* [What is needed]: Nothing in the entries may be altered; copy them all exactly.
___ Exercise data ___
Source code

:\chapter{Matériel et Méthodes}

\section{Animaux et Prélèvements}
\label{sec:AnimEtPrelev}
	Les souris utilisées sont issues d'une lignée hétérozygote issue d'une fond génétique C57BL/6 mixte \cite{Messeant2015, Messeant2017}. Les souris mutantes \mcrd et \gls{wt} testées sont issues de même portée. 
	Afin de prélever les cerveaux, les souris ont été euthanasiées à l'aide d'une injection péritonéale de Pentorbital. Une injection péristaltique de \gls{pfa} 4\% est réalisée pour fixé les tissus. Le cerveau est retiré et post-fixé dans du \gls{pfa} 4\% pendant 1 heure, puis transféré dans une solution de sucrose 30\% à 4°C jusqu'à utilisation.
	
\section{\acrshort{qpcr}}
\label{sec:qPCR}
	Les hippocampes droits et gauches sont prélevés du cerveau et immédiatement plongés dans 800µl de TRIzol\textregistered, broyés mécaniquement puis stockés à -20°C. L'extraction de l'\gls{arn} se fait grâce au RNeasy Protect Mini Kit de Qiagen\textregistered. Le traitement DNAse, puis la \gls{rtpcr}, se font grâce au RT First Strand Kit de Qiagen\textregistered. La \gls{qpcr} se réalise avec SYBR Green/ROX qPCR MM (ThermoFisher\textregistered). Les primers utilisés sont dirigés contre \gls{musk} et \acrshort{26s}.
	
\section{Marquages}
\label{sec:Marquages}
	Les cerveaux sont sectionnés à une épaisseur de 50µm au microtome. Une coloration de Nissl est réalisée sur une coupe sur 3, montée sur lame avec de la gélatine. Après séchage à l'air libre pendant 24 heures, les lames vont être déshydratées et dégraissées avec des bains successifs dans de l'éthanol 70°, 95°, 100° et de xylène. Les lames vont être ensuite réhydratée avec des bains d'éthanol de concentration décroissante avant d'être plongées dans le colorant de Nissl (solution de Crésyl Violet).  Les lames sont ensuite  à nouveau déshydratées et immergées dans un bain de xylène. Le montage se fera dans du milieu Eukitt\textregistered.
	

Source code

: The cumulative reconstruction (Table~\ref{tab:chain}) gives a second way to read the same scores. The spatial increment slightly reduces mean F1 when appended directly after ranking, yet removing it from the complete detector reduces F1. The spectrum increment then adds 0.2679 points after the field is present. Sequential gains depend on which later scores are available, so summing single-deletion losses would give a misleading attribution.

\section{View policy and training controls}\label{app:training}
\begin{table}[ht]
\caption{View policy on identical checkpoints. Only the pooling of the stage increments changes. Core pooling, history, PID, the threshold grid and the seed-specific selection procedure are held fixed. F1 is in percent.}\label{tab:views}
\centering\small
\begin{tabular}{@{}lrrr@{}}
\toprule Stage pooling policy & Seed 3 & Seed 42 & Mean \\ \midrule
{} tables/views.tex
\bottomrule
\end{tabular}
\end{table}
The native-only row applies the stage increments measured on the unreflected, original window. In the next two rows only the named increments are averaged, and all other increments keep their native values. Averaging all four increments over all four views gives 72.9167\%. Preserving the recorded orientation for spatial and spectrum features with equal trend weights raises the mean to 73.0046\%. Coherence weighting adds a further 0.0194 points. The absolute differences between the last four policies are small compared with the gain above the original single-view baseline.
___
* [Result of this exercise]:
Source code

:\chapter{Matériel et Méthodes}

\section{Animaux et Prélèvements}
\label{sec:AnimEtPrelev}
	Les souris utilisées sont issues d'une lignée hétérozygote issue d'une fond génétique C57BL/6 mixte \cite{Messeant2015, Messeant2017}. Les souris mutantes \mcrd et \gls{wt} testées sont issues de même portée. 
	Afin de prélever les cerveaux, les souris ont été euthanasiées à l'aide d'une injection péritonéale de Pentorbital. Une injection péristaltique de \gls{pfa} 4\% est réalisée pour fixé les tissus. Le cerveau est retiré et post-fixé dans du \gls{pfa} 4\% pendant 1 heure, puis transféré dans une solution de sucrose 30\% à 4°C jusqu'à utilisation.
	
\section{\acrshort{qpcr}}
\label{sec:qPCR}
	Les hippocampes droits et gauches sont prélevés du cerveau et immédiatement plongés dans 800µl de TRIzol\textregistered, broyés mécaniquement puis stockés à -20°C. L'extraction de l'\gls{arn} se fait grâce au RNeasy Protect Mini Kit de Qiagen\textregistered. Le traitement DNAse, puis la \gls{rtpcr}, se font grâce au RT First Strand Kit de Qiagen\textregistered. La \gls{qpcr} se réalise avec SYBR Green/ROX qPCR MM (ThermoFisher\textregistered). Les primers utilisés sont dirigés contre \gls{musk} et \acrshort{26s}.
	
\section{Marquages}
\label{sec:Marquages}
	Les cerveaux sont sectionnés à une épaisseur de 50µm au microtome. Une coloration de Nissl est réalisée sur une coupe sur 3, montée sur lame avec de la gélatine. Après séchage à l'air libre pendant 24 heures, les lames vont être déshydratées et dégraissées avec des bains successifs dans de l'éthanol 70°, 95°, 100° et de xylène. Les lames vont être ensuite réhydratée avec des bains d'éthanol de concentration décroissante avant d'être plongées dans le colorant de Nissl (solution de Crésyl Violet).  Les lames sont ensuite  à nouveau déshydratées et immergées dans un bain de xylène. Le montage se fera dans du milieu Eukitt\textregistered.
	

Source code

: The cumulative reconstruction (Table~\ref{tab:chain}) gives a second way to read the same scores. The spatial increment slightly reduces mean F1 when appended directly after ranking, yet removing it from the complete detector reduces F1. The spectrum increment then adds 0.2679 points after the field is present. Sequential gains depend on which later scores are available, so summing single-deletion losses would give a misleading attribution.

\section{View policy and training controls}\label{app:training}
\begin{table}[ht]
\caption{View policy on identical checkpoints. Only the pooling of the stage increments changes. Core pooling, history, PID, the threshold grid and the seed-specific selection procedure are held fixed. F1 is in percent.}\label{tab:views}
\centering\small
\begin{tabular}{@{}lrrr@{}}
\toprule Stage pooling policy & Seed 3 & Seed 42 & Mean \\ \midrule
{} tables/views.tex
\bottomrule
\end{tabular}
\end{table}
The native-only row applies the stage increments measured on the unreflected, original window. In the next two rows only the named increments are averaged, and all other increments keep their native values. Averaging all four increments over all four views gives 72.9167\%. Preserving the recorded orientation for spatial and spectrum features with equal trend weights raises the mean to 73.0046\%. Coherence weighting adds a further 0.0194 points. The absolute differences between the last four policies are small compared with the gain above the original single-view baseline.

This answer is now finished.